Она вздохнула и вновь стала смотреть на воду.

— Но ведь жизнь этим не ограничивается. Ты знаешь об этом?

Она вела себя очень странно. Я не понимал, к чему ведут ее вопросы.

— А у тебя есть друзья, Секенр? Хоть кто-нибудь?

Я тщательно обдумывал ее вопрос прежде чем ответить:

— Нет.

Она замолчала, словно мои слова поразили ее до глубины души, и снова взяла меня за руку.

— Значит, чародей не может иметь друзей?

— Да, мне так кажется.

Она прильнула ко мне и нежно поцеловала в щеку.

— А я в этом совсем не уверена.

Я не нашелся, что сказать, поэтому просто промолчал. Долгое время мы сидели молча. Я почувствовал, что потею. Пот выступил у меня под мышками. Позади, за ширмами, смех, танцы и аплодисменты сменились хором труб и тяжелым барабанным боем. Но меня совершенно не волновало, что там происходит.

В темноте во время нашего одинокого бодрствования все, что я знал об этом мире, вся моя жизнь, все стершееся и потускневшее в памяти, безжалостно пронеслось передо мной. Мне многое вспомнилось: детские игры, люди, которых я знал, когда-то сказанные слова, но ярче всего — отцовская бабочка, которую он сделал из дерева и проволоки и оживил с помощью волшебства, когда я был совсем маленьким; какой красивой и нежной она была и как я плакал, когда она умерла, и свет померк на ее крылышках.

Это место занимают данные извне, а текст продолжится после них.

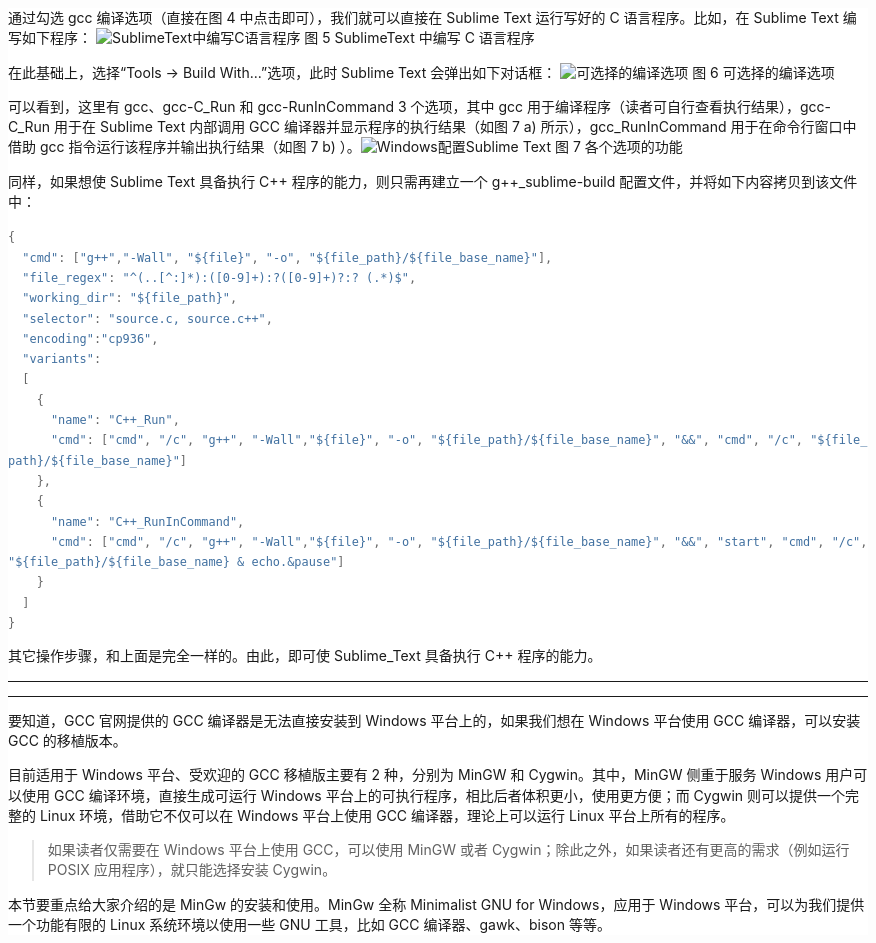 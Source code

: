 通过勾选 gcc 编译选项（直接在图 4 中点击即可），我们就可以直接在 Sublime Text 运行写好的 C 语言程序。比如，在 Sublime Text 编写如下程序：
![SublimeText中编写C语言程序](https://gitee.com/zsm666/image-bed/raw/master/img/2-200G31H15N37.gif)
图 5 SublimeText 中编写 C 语言程序


在此基础上，选择“Tools -> Build With...”选项，此时 Sublime Text 会弹出如下对话框：
![可选择的编译选项](https://gitee.com/zsm666/image-bed/raw/master/img/2-200G31H210953.gif)
图 6 可选择的编译选项

可以看到，这里有 gcc、gcc-C_Run 和 gcc-RunInCommand 3 个选项，其中 gcc 用于编译程序（读者可自行查看执行结果），gcc-C_Run 用于在 Sublime Text 内部调用 GCC 编译器并显示程序的执行结果（如图 7 a) 所示），gcc_RunInCommand 用于在命令行窗口中借助 gcc 指令运行该程序并输出执行结果（如图 7 b) ）。![Windows配置Sublime Text](https://gitee.com/zsm666/image-bed/raw/master/img/2-200G31H229508.gif)
图 7 各个选项的功能


同样，如果想使 Sublime Text 具备执行 C++ 程序的能力，则只需再建立一个 g++_sublime-build 配置文件，并将如下内容拷贝到该文件中：

```c
{
  "cmd": ["g++","-Wall", "${file}", "-o", "${file_path}/${file_base_name}"],
  "file_regex": "^(..[^:]*):([0-9]+):?([0-9]+)?:? (.*)$",
  "working_dir": "${file_path}",
  "selector": "source.c, source.c++",
  "encoding":"cp936",
  "variants":
  [
    {
      "name": "C++_Run",
      "cmd": ["cmd", "/c", "g++", "-Wall","${file}", "-o", "${file_path}/${file_base_name}", "&&", "cmd", "/c", "${file_path}/${file_base_name}"]
    },  
    {
      "name": "C++_RunInCommand",
      "cmd": ["cmd", "/c", "g++", "-Wall","${file}", "-o", "${file_path}/${file_base_name}", "&&", "start", "cmd", "/c", "${file_path}/${file_base_name} & echo.&pause"]
    }
  ]
}
```

其它操作步骤，和上面是完全一样的。由此，即可使 Sublime_Text 具备执行 C++ 程序的能力。

---

---

要知道，GCC 官网提供的 GCC 编译器是无法直接安装到 Windows 平台上的，如果我们想在 Windows 平台使用 GCC 编译器，可以安装 GCC 的移植版本。

目前适用于 Windows 平台、受欢迎的 GCC 移植版主要有 2 种，分别为 MinGW 和 Cygwin。其中，MinGW 侧重于服务 Windows 用户可以使用 GCC 编译环境，直接生成可运行 Windows 平台上的可执行程序，相比后者体积更小，使用更方便；而 Cygwin 则可以提供一个完整的 Linux 环境，借助它不仅可以在 Windows 平台上使用 GCC 编译器，理论上可以运行 Linux 平台上所有的程序。

> 如果读者仅需要在 Windows 平台上使用 GCC，可以使用 MinGW 或者 Cygwin；除此之外，如果读者还有更高的需求（例如运行 POSIX 应用程序），就只能选择安装 Cygwin。

本节要重点给大家介绍的是 MinGw 的安装和使用。MinGw 全称 Minimalist GNU for Windows，应用于 Windows 平台，可以为我们提供一个功能有限的 Linux 系统环境以使用一些 GNU 工具，比如 GCC 编译器、gawk、bison 等等。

Просунув руки между столбиками поручня, я плотно сжал ладони, а потом развел их — там сидела крошечная огненная бабочка с золотисто-белыми крыльями, окаймленными по краям ярко-красными полосками.

Тика смотрела на нее широко открытыми глазами — ее рот тоже раскрылся в беззвучном возгласе изумления.

— Это тебе, — сказал я.

Она протянула руку.

— Нет. Пусть она сама прилетит к тебе.

Бабочка робко поднялась в воздух, чуть отлетела во тьму, затем вернулась обратно и, облетев несколько раз вокруг головы Тики, сверкая, приземлилась ей на лоб.

— О! Она теплая.

— Не бойся, она не обожжет тебя.

Так мы и сидели, а бабочка то складывала, то открывала свои крылышки. Вскоре мы прижались друг к другу; Тика заснула, положив голову мне на колени, а я разглядывал бабочку, пересевшую на ее щеку. Так я и просидел всю ночь, а в сером свете утра бабочка потускнела и растаяла.

Наше дальнейшее путешествие показалось мне тщательно продуманным и подготовленным турне по Нижней и Внутренней Гегемонии, прерывавшимся на несколько дней или даже недель в крупных городах, расположенных между Тадистафоном и Дельтой: в Акхносфоне, Горадасе, Моракисфоне, Дэр-эс-Ирраде и других. Госпожа Хапсенекьют завела собственный двор, словно была царицей, и временами особо отличившимся фаворитам дозволялось повидаться со мной. Я предсказывал судьбу. Я толковал смысл описанных мне знамений, или даже гадал по предметам, которые мне давали: сломанный зуб, кусок дерева, причудливо инкрустированный кинжал. Насколько правдивыми были мои пророчества, а сколько в них было обмана и какое участие принимали в этом все остальные чародеи, живущие во мне, я сказать не мог.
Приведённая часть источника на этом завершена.